More than two years ago when the COVID-19 pandemic hit, investors piled into Carvana (CVNA 2.85%) stock as the company not only provided a simpler way to buy cars online but also already offered contactless delivery. Shares soared to tremendous highs before driving off a cliff over the past year after debt concerns caused investors to scatter.

If investors are to be lured back, and if Carvana is to drive shares higher once again, one key objective will be to increase its total gross profit per unit (GPU). Let's take a look at the used-car retailer's historic GPU and whether any speed bumps are on the road ahead.

Graphic showing GPU increase from $3,252 in 2020 to $4,537 in 2021.

Image source: Carvana's Q4 2021 presentation.

GPU spiked, even amid the pandemic

As you can see in the graphic above, Carvana has made consistent progress pushing its GPU higher, logging eight straight years of total GPU gains by the end of 2021. Furthermore, to investors' initial delight, its total GPU got a noticeable boost during the early quarters of the pandemic. Consider that when Carvana had its initial public offering (IPO) in 2017, its medium-term GPU target was $3,000, and so it was a big win to quickly achieve and soar beyond that level in the following years.

During that time, Carvana's shares skyrocketed along with its rising GPU (until recently). GPU is an incredibly important metric for investors to follow, simply because as the company improves operations, focuses on higher-priced used-car segments, or lowers costs, each vehicle it turns over adds more to its gross profit total.

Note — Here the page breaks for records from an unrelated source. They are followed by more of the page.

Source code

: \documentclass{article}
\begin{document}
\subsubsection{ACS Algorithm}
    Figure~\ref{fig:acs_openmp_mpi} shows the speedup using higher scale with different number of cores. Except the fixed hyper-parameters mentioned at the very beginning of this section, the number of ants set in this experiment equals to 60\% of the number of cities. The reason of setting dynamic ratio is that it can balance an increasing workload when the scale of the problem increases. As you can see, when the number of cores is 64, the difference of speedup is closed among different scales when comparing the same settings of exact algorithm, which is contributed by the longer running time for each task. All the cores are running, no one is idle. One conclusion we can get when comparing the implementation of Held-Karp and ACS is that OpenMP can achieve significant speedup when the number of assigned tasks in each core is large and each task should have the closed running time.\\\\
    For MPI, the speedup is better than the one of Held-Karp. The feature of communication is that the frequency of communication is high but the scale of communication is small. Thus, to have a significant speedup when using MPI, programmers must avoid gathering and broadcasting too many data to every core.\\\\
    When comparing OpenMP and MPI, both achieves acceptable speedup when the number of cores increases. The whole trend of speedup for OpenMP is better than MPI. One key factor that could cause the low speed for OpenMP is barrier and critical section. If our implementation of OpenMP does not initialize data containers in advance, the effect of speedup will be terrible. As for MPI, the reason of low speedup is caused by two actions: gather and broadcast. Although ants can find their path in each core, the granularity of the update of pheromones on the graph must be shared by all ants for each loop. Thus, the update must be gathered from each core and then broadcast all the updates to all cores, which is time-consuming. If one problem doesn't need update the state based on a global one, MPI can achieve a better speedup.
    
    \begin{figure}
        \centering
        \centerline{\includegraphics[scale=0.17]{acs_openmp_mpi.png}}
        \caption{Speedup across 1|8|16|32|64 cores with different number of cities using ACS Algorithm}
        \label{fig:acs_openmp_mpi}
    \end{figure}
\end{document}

The question remains: What has Carvana done for investors lately? The unfortunate answer, shown in the graphic below, will highlight a challenge the company encountered during the second quarter of 2022. Let's take a look and explain what investors need to understand about Carvana's GPU during Q2 and what to watch going forward.

Graphic showing year-over-year Q2 GPU decline from $5,120 to $3,368.

Image source: Carvana's Q2 2022 presentation.

Carvana hit a speed bump

The first thing to note about the graph above is that it shows second-quarter results rather than annual data. That's necessary to compare recent data with similar seasonal trends from its past. The used-car retailer's consistent history of rising GPU is still evident; however, equally evident is the plunge during Q2 of 2022.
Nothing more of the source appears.